Myriam Leroy

C’est le moment de…(re)lire « pastorale américaine »

Myriam Leroy Journaliste, chroniqueuse, écrivain

En fait, ce serait mentir que d’affirmer que c’est le moment de (re)lire Philip Roth. Car il n’y a pas de moment précis pour le lire. Roth est un compagnon intemporel, toutes les occasions sont bonnes pour parcourir son oeuvre tant tout ce qu’il écrit pose un foisonnement de questions universelles avec une clairvoyance sur laquelle le temps n’a pas de prise.

Il n’empêche, à chaque fois que l’actualité récite sa litanie de noms de jeunes terroristes, que les profs ou voisins des kamikazes expriment leur sidération, la Pastorale américaine ressurgit. Elle est d’autant plus d’actualité que cette fois, chez nous, il est question de femmes fanatisées – soit l’angle mort de la réflexion sur la radicalisation.

Prix Pulitzer 1998, ce roman est probablement le chef-d’oeuvre de Philip Roth (à supposer qu’il n’en ait commis qu’un seul). A partir d’un fait divers, il brosse une fresque immense, que l’on aurait parfaitement pu appeler Symphonie américaine autant que Pastorale américaine, tant ses proportions sont vastes et la mélodie qu’elle joue, l’oeuvre d’une multitude d’instruments – de personnages.

Roth ne parle jamais d’islamisme ni de religion, même s’il a passé sa vie à asticoter la communauté juive de Newark, New Jersey. Mais il a, mieux que personne, raconté la naissance et les ramifications de la colère nihiliste et de la haine dans cette brique de près de 600 pages, premier volet de sa  » trilogie américaine « .

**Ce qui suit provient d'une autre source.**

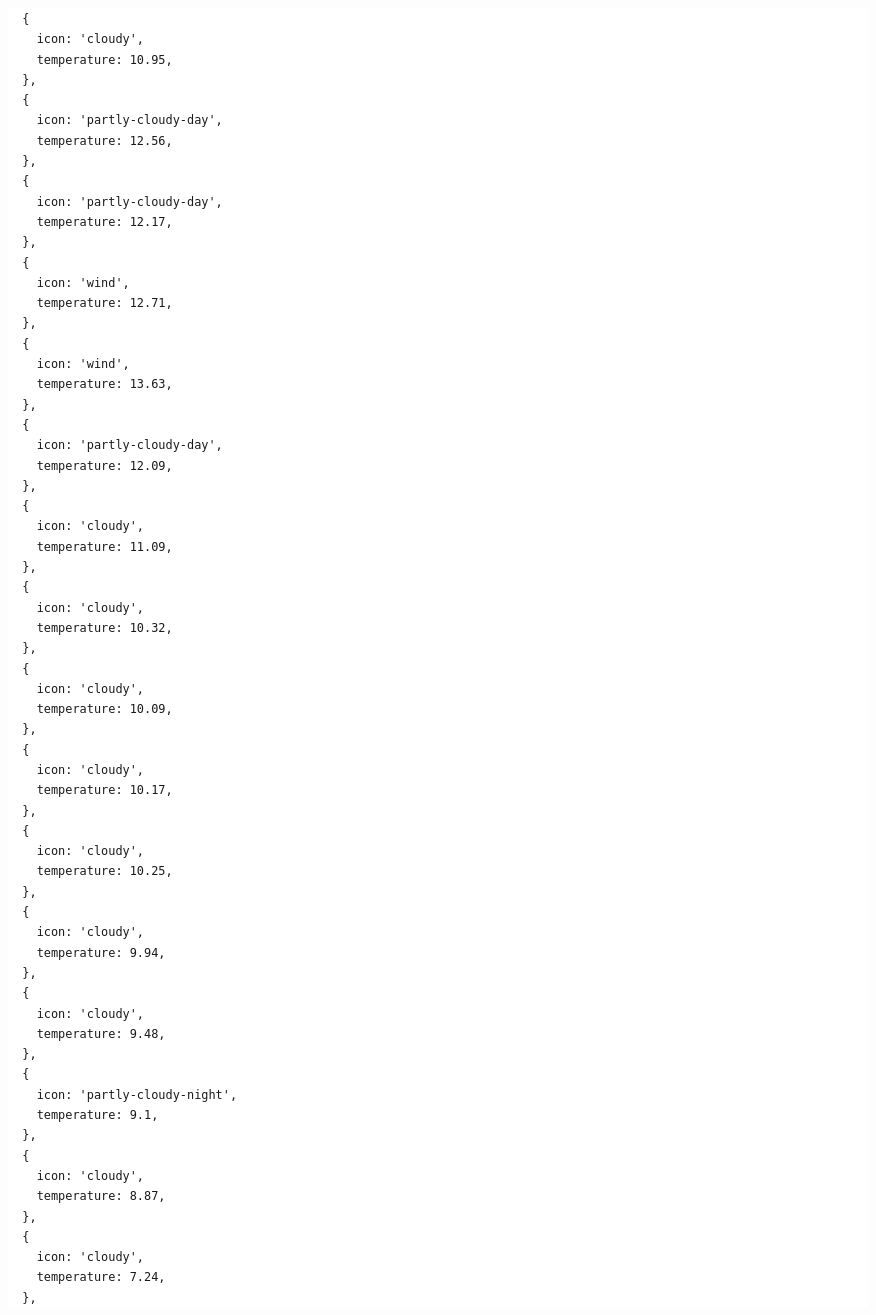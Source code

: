       {
        icon: 'cloudy',
        temperature: 10.95,
      },
      {
        icon: 'partly-cloudy-day',
        temperature: 12.56,
      },
      {
        icon: 'partly-cloudy-day',
        temperature: 12.17,
      },
      {
        icon: 'wind',
        temperature: 12.71,
      },
      {
        icon: 'wind',
        temperature: 13.63,
      },
      {
        icon: 'partly-cloudy-day',
        temperature: 12.09,
      },
      {
        icon: 'cloudy',
        temperature: 11.09,
      },
      {
        icon: 'cloudy',
        temperature: 10.32,
      },
      {
        icon: 'cloudy',
        temperature: 10.09,
      },
      {
        icon: 'cloudy',
        temperature: 10.17,
      },
      {
        icon: 'cloudy',
        temperature: 10.25,
      },
      {
        icon: 'cloudy',
        temperature: 9.94,
      },
      {
        icon: 'cloudy',
        temperature: 9.48,
      },
      {
        icon: 'partly-cloudy-night',
        temperature: 9.1,
      },
      {
        icon: 'cloudy',
        temperature: 8.87,
      },
      {
        icon: 'cloudy',
        temperature: 7.24,
      },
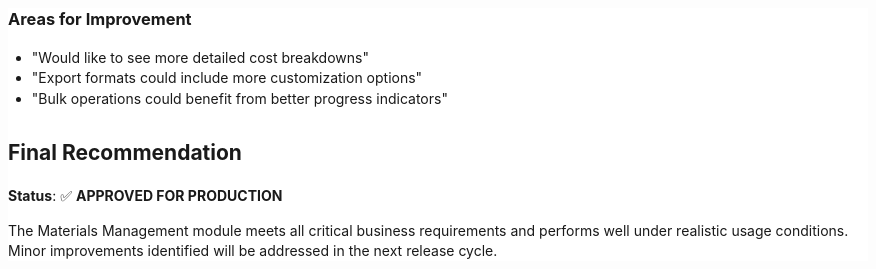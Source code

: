 ### Areas for Improvement
- "Would like to see more detailed cost breakdowns"
- "Export formats could include more customization options"
- "Bulk operations could benefit from better progress indicators"

## Final Recommendation

**Status**: ✅ **APPROVED FOR PRODUCTION**

The Materials Management module meets all critical business requirements and performs well under realistic usage conditions. Minor improvements identified will be addressed in the next release cycle.
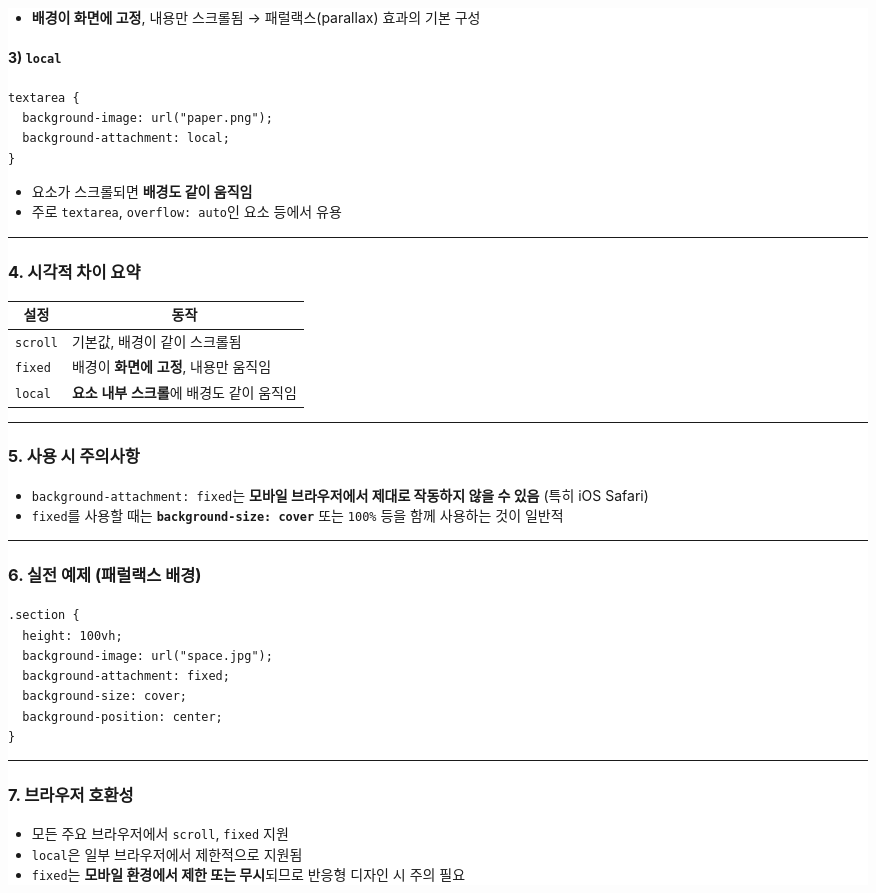 - **배경이 화면에 고정**, 내용만 스크롤됨 → 패럴랙스(parallax) 효과의 기본 구성

#### 3) `local`

```
textarea {
  background-image: url("paper.png");
  background-attachment: local;
}
```

- 요소가 스크롤되면 **배경도 같이 움직임**
- 주로 `textarea`, `overflow: auto`인 요소 등에서 유용

------

### 4. 시각적 차이 요약

| 설정     | 동작                                      |
| -------- | ----------------------------------------- |
| `scroll` | 기본값, 배경이 같이 스크롤됨              |
| `fixed`  | 배경이 **화면에 고정**, 내용만 움직임     |
| `local`  | **요소 내부 스크롤**에 배경도 같이 움직임 |

------

### 5. 사용 시 주의사항

- `background-attachment: fixed`는 **모바일 브라우저에서 제대로 작동하지 않을 수 있음** (특히 iOS Safari)
- `fixed`를 사용할 때는 **`background-size: cover`** 또는 `100%` 등을 함께 사용하는 것이 일반적

------

### 6. 실전 예제 (패럴랙스 배경)

```
.section {
  height: 100vh;
  background-image: url("space.jpg");
  background-attachment: fixed;
  background-size: cover;
  background-position: center;
}
```

------

### 7. 브라우저 호환성

- 모든 주요 브라우저에서 `scroll`, `fixed` 지원
- `local`은 일부 브라우저에서 제한적으로 지원됨
- `fixed`는 **모바일 환경에서 제한 또는 무시**되므로 반응형 디자인 시 주의 필요
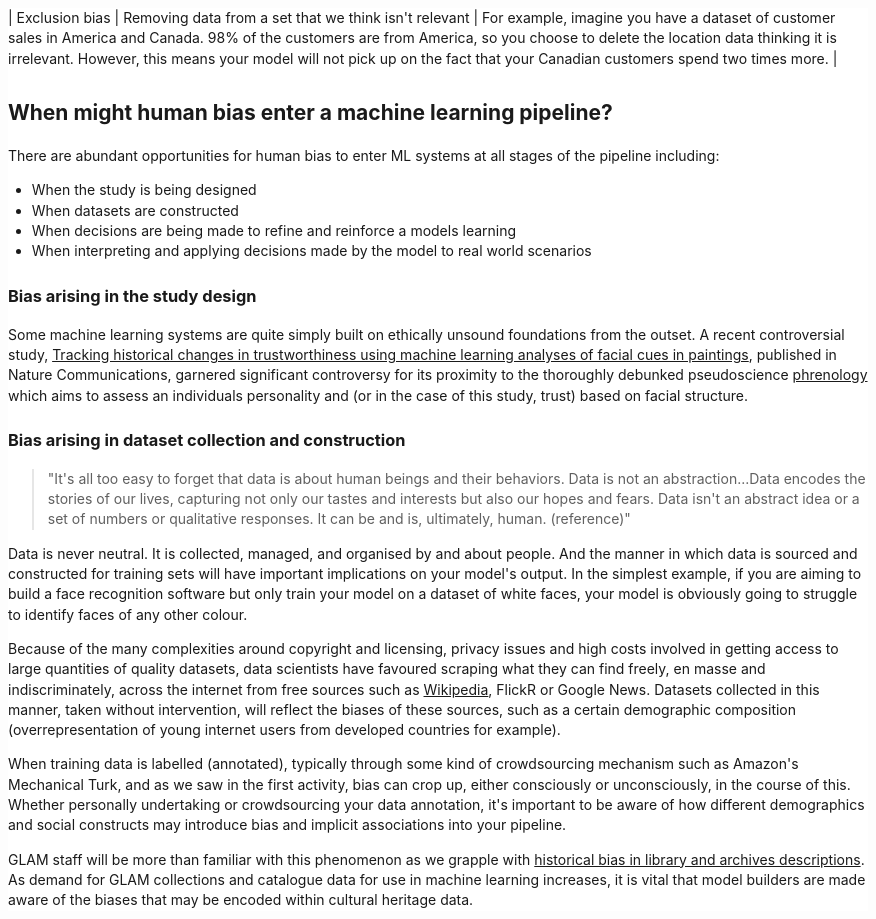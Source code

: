 | Exclusion bias    | Removing data from a set that we think isn't relevant                                                                                                                                                                                      | For example, imagine you have a dataset of customer sales in America and Canada. 98% of the customers are from America, so you choose to delete the location data thinking it is irrelevant. However, this means your model will not pick up on the fact that your Canadian customers spend two times more.                                                                                                                                                                                                                                                                                                                            | 

## When might human bias enter a machine learning pipeline?

There are abundant opportunities for human bias to enter ML systems at all stages of the pipeline including:

- When the study is being designed
- When datasets are constructed
- When decisions are being made to refine and reinforce a models learning
- When interpreting and applying decisions made by the model to real world scenarios

### Bias arising in the study design

Some machine learning systems are quite simply built on ethically unsound foundations from the outset. A recent controversial study, [Tracking historical changes in trustworthiness using machine learning analyses of facial cues in paintings](https://www.inputmag.com/culture/this-algorithmic-study-about-trustworthiness-has-some-glaring-flaws), published in Nature Communications, garnered significant controversy for its proximity to the thoroughly debunked pseudoscience [phrenology](https://en.wikipedia.org/wiki/Phrenology) which aims to assess an individuals personality and (or in the case of this study, trust) based on facial structure.

### Bias arising in dataset collection and construction

> "It's all too easy to forget that data is about human beings and their behaviors. Data is not an abstraction...Data encodes the stories of our lives, capturing not only our tastes and interests but also our hopes and fears. Data isn't an abstract idea or a set of numbers or qualitative responses. It can be and is, ultimately, human. (reference)"

Data is never neutral. It is collected, managed, and organised by and about people. And the manner in which data is sourced and constructed for training sets will have important implications on your model's output. In the simplest example, if you are aiming to build a face recognition software but only train your model on a dataset of white faces, your model is obviously going to struggle to identify faces of any other colour.

Because of the many complexities around copyright and licensing, privacy issues and high costs involved in getting access to large quantities of quality datasets, data scientists have favoured scraping what they can find freely, en masse and indiscriminately, across the internet from free sources such as [Wikipedia](https://aws.amazon.com/de/datasets/wikipedia-xml-data/), FlickR or Google News. Datasets collected in this manner, taken without intervention, will reflect the biases of these sources, such as a certain demographic composition (overrepresentation of young internet users from developed countries for example).

When training data is labelled (annotated), typically through some kind of crowdsourcing mechanism such as Amazon's Mechanical Turk, and as we saw in the first activity, bias can crop up, either consciously or unconsciously, in the course of this. Whether personally undertaking or crowdsourcing your data annotation, it's important to be aware of how different demographics and social constructs may introduce bias and implicit associations into your pipeline.

GLAM staff will be more than familiar with this phenomenon as we grapple with [historical bias in library and archives descriptions](https://cataloginglab.org/list-of-statements-on-bias-in-library-and-archives-description/). As demand for GLAM collections and catalogue data for use in machine learning increases, it is vital that model builders are made aware of the biases that may be encoded within cultural heritage data.

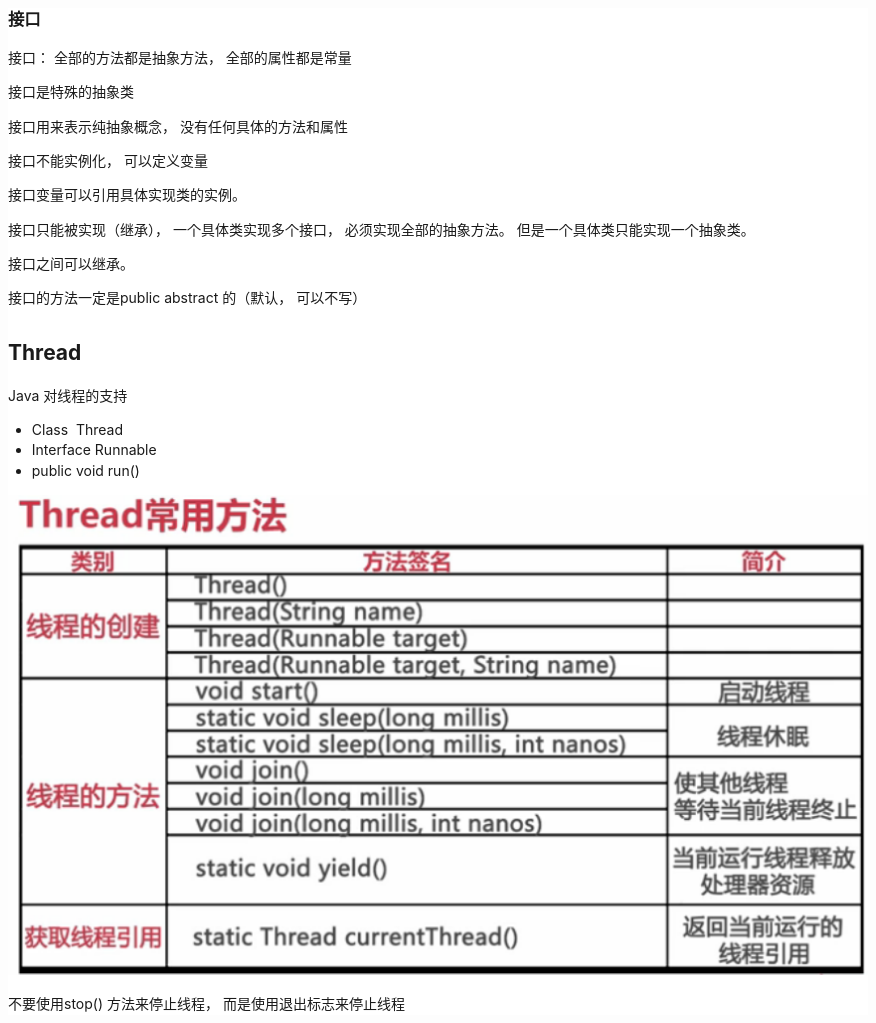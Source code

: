 ### 接口

接口： 全部的方法都是抽象方法， 全部的属性都是常量

接口是特殊的抽象类

接口用来表示纯抽象概念， 没有任何具体的方法和属性

接口不能实例化， 可以定义变量

接口变量可以引用具体实现类的实例。

接口只能被实现（继承）， 一个具体类实现多个接口， 必须实现全部的抽象方法。 但是一个具体类只能实现一个抽象类。

接口之间可以继承。

接口的方法一定是public abstract 的（默认， 可以不写）



## Thread

Java 对线程的支持

- Class  Thread
- Interface Runnable
- public void run() 

![img](images/java-basic-04.png)

不要使用stop() 方法来停止线程， 而是使用退出标志来停止线程
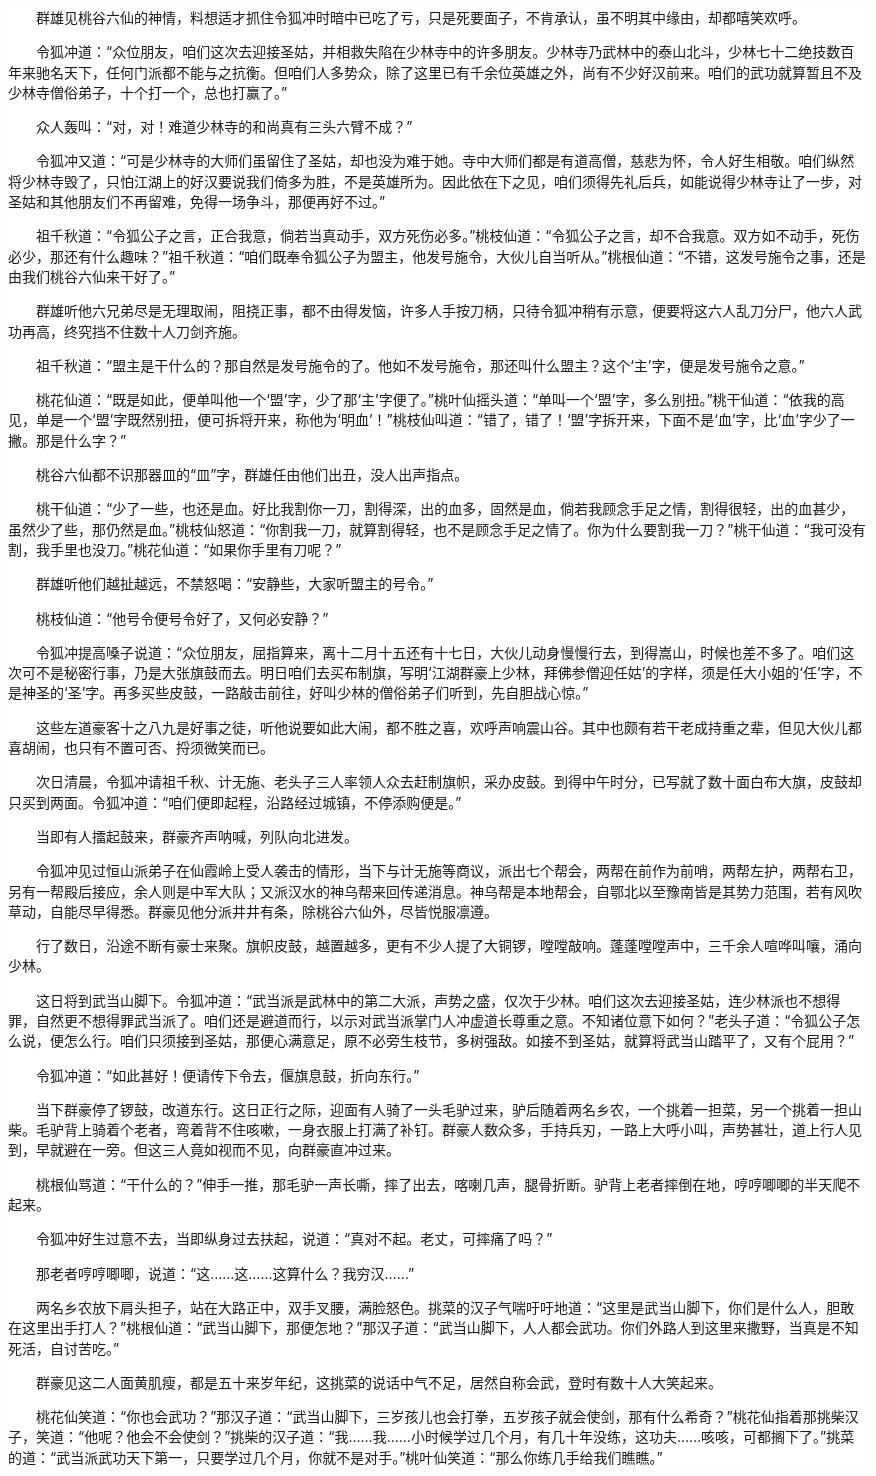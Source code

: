 　　群雄见桃谷六仙的神情，料想适才抓住令狐冲时暗中已吃了亏，只是死要面子，不肯承认，虽不明其中缘由，却都嘻笑欢呼。

　　令狐冲道：“众位朋友，咱们这次去迎接圣姑，并相救失陷在少林寺中的许多朋友。少林寺乃武林中的泰山北斗，少林七十二绝技数百年来驰名天下，任何门派都不能与之抗衡。但咱们人多势众，除了这里已有千余位英雄之外，尚有不少好汉前来。咱们的武功就算暂且不及少林寺僧俗弟子，十个打一个，总也打赢了。”

　　众人轰叫：“对，对！难道少林寺的和尚真有三头六臂不成？”

　　令狐冲又道：“可是少林寺的大师们虽留住了圣姑，却也没为难于她。寺中大师们都是有道高僧，慈悲为怀，令人好生相敬。咱们纵然将少林寺毁了，只怕江湖上的好汉要说我们倚多为胜，不是英雄所为。因此依在下之见，咱们须得先礼后兵，如能说得少林寺让了一步，对圣姑和其他朋友们不再留难，免得一场争斗，那便再好不过。”

　　祖千秋道：“令狐公子之言，正合我意，倘若当真动手，双方死伤必多。”桃枝仙道：“令狐公子之言，却不合我意。双方如不动手，死伤必少，那还有什么趣味？”祖千秋道：“咱们既奉令狐公子为盟主，他发号施令，大伙儿自当听从。”桃根仙道：“不错，这发号施令之事，还是由我们桃谷六仙来干好了。”

　　群雄听他六兄弟尽是无理取闹，阻挠正事，都不由得发恼，许多人手按刀柄，只待令狐冲稍有示意，便要将这六人乱刀分尸，他六人武功再高，终究挡不住数十人刀剑齐施。

　　祖千秋道：“盟主是干什么的？那自然是发号施令的了。他如不发号施令，那还叫什么盟主？这个‘主’字，便是发号施令之意。”

　　桃花仙道：“既是如此，便单叫他一个‘盟’字，少了那‘主’字便了。”桃叶仙摇头道：“单叫一个‘盟’字，多么别扭。”桃干仙道：“依我的高见，单是一个‘盟’字既然别扭，便可拆将开来，称他为‘明血’！”桃枝仙叫道：“错了，错了！‘盟’字拆开来，下面不是‘血’字，比‘血’字少了一撇。那是什么字？”

　　桃谷六仙都不识那器皿的“皿”字，群雄任由他们出丑，没人出声指点。

　　桃干仙道：“少了一些，也还是血。好比我割你一刀，割得深，出的血多，固然是血，倘若我顾念手足之情，割得很轻，出的血甚少，虽然少了些，那仍然是血。”桃枝仙怒道：“你割我一刀，就算割得轻，也不是顾念手足之情了。你为什么要割我一刀？”桃干仙道：“我可没有割，我手里也没刀。”桃花仙道：“如果你手里有刀呢？”

　　群雄听他们越扯越远，不禁怒喝：“安静些，大家听盟主的号令。”

　　桃枝仙道：“他号令便号令好了，又何必安静？”

　　令狐冲提高嗓子说道：“众位朋友，屈指算来，离十二月十五还有十七日，大伙儿动身慢慢行去，到得嵩山，时候也差不多了。咱们这次可不是秘密行事，乃是大张旗鼓而去。明日咱们去买布制旗，写明‘江湖群豪上少林，拜佛参僧迎任姑’的字样，须是任大小姐的‘任’字，不是神圣的‘圣’字。再多买些皮鼓，一路敲击前往，好叫少林的僧俗弟子们听到，先自胆战心惊。”

　　这些左道豪客十之八九是好事之徒，听他说要如此大闹，都不胜之喜，欢呼声响震山谷。其中也颇有若干老成持重之辈，但见大伙儿都喜胡闹，也只有不置可否、捋须微笑而已。

　　次日清晨，令狐冲请祖千秋、计无施、老头子三人率领人众去赶制旗帜，采办皮鼓。到得中午时分，已写就了数十面白布大旗，皮鼓却只买到两面。令狐冲道：“咱们便即起程，沿路经过城镇，不停添购便是。”

　　当即有人擂起鼓来，群豪齐声呐喊，列队向北进发。

　　令狐冲见过恒山派弟子在仙霞岭上受人袭击的情形，当下与计无施等商议，派出七个帮会，两帮在前作为前哨，两帮左护，两帮右卫，另有一帮殿后接应，余人则是中军大队；又派汉水的神乌帮来回传递消息。神乌帮是本地帮会，自鄂北以至豫南皆是其势力范围，若有风吹草动，自能尽早得悉。群豪见他分派井井有条，除桃谷六仙外，尽皆悦服凛遵。

　　行了数日，沿途不断有豪士来聚。旗帜皮鼓，越置越多，更有不少人提了大铜锣，嘡嘡敲响。蓬蓬嘡嘡声中，三千余人喧哗叫嚷，涌向少林。

　　这日将到武当山脚下。令狐冲道：“武当派是武林中的第二大派，声势之盛，仅次于少林。咱们这次去迎接圣姑，连少林派也不想得罪，自然更不想得罪武当派了。咱们还是避道而行，以示对武当派掌门人冲虚道长尊重之意。不知诸位意下如何？”老头子道：“令狐公子怎么说，便怎么行。咱们只须接到圣姑，那便心满意足，原不必旁生枝节，多树强敌。如接不到圣姑，就算将武当山踏平了，又有个屁用？”

　　令狐冲道：“如此甚好！便请传下令去，偃旗息鼓，折向东行。”

　　当下群豪停了锣鼓，改道东行。这日正行之际，迎面有人骑了一头毛驴过来，驴后随着两名乡农，一个挑着一担菜，另一个挑着一担山柴。毛驴背上骑着个老者，弯着背不住咳嗽，一身衣服上打满了补钉。群豪人数众多，手持兵刃，一路上大呼小叫，声势甚壮，道上行人见到，早就避在一旁。但这三人竟如视而不见，向群豪直冲过来。

　　桃根仙骂道：“干什么的？”伸手一推，那毛驴一声长嘶，摔了出去，喀喇几声，腿骨折断。驴背上老者摔倒在地，哼哼唧唧的半天爬不起来。

　　令狐冲好生过意不去，当即纵身过去扶起，说道：“真对不起。老丈，可摔痛了吗？”

　　那老者哼哼唧唧，说道：“这……这……这算什么？我穷汉……”

　　两名乡农放下肩头担子，站在大路正中，双手叉腰，满脸怒色。挑菜的汉子气喘吁吁地道：“这里是武当山脚下，你们是什么人，胆敢在这里出手打人？”桃根仙道：“武当山脚下，那便怎地？”那汉子道：“武当山脚下，人人都会武功。你们外路人到这里来撒野，当真是不知死活，自讨苦吃。”

　　群豪见这二人面黄肌瘦，都是五十来岁年纪，这挑菜的说话中气不足，居然自称会武，登时有数十人大笑起来。

　　桃花仙笑道：“你也会武功？”那汉子道：“武当山脚下，三岁孩儿也会打拳，五岁孩子就会使剑，那有什么希奇？”桃花仙指着那挑柴汉子，笑道：“他呢？他会不会使剑？”挑柴的汉子道：“我……我……小时候学过几个月，有几十年没练，这功夫……咳咳，可都搁下了。”挑菜的道：“武当派武功天下第一，只要学过几个月，你就不是对手。”桃叶仙笑道：“那么你练几手给我们瞧瞧。”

Le narrateur Nathan Zuckerman est un vieil écrivain à succès qui reçoit une lettre d’un ancien camarade de classe souhaitant rendre hommage à son propre père par l’entremise du talent d’écriture de son vieux copain. Entreprise a priori sans grand intérêt pour Zuckerman, sauf que le commanditaire n’est pas n’importe qui. C’est Seymour Levov,  » le Suédois « .

Il faut imaginer Levov gamin : grand blond, baraqué, beau garçon, sportif aguerri, le Suédois était l’idole de l’école. Il détonnait au milieu des adolescents malingres par sa parfaite américanité alors que, comme tous les gosses du coin, il n’en était pas moins juif. Devenu vieux, le Suédois n’a pas perdu de sa superbe : c’est un héros positif comme seuls peuvent en fabriquer les Etats-Unis.

Sauf que ce pur produit du rêve états-unien a engendré une progéniture haineuse : une jeune fille qui, au nom de l’anti-impérialisme américain, a posé une bombe qui a soufflé le magasin général de sa petite ville et tué sur le coup un notable local. Une meurtrière de 16 ans embrigadée dans une secte, scandant des slogans anticapitalistes, ulcérée par la guerre au Viêtnam et justifiant les morts ici par ceux de là-bas.

Roth ne cherche jamais à expliquer les actes de Merry. Elle bégayait : s’est-elle révoltée parce que son trouble du langage contrariait son rapport au monde ? Peut-être, peut-être pas, qui sait. Là où un mauvais scénariste aurait tenté de trouver les racines du mal dans une blessure originelle, Roth expose en effet les souffrances mais ne démontre rien, rien d’autre que l’incommunicabilité entre les êtres et l’opacité de la nature humaine.

 » Le fait est que comprendre les autres n’est pas la règle, dans la vie « , écrit-il.  » L’histoire de la vie, c’est de se tromper sur leur compte, encore et encore, encore et toujours, avec acharnement et, après y avoir bien réfléchi, se tromper à nouveau. C’est même comme ça qu’on sait qu’on est vivant : on se trompe. Peut-être que le mieux serait de renoncer à avoir tort ou raison sur autrui et continuer rien que pour la balade. Mais si vous y arrivez, vous… vous avez de la chance.  »

Pastorale américaine, par Philip Roth, poche (Folio), 580 p.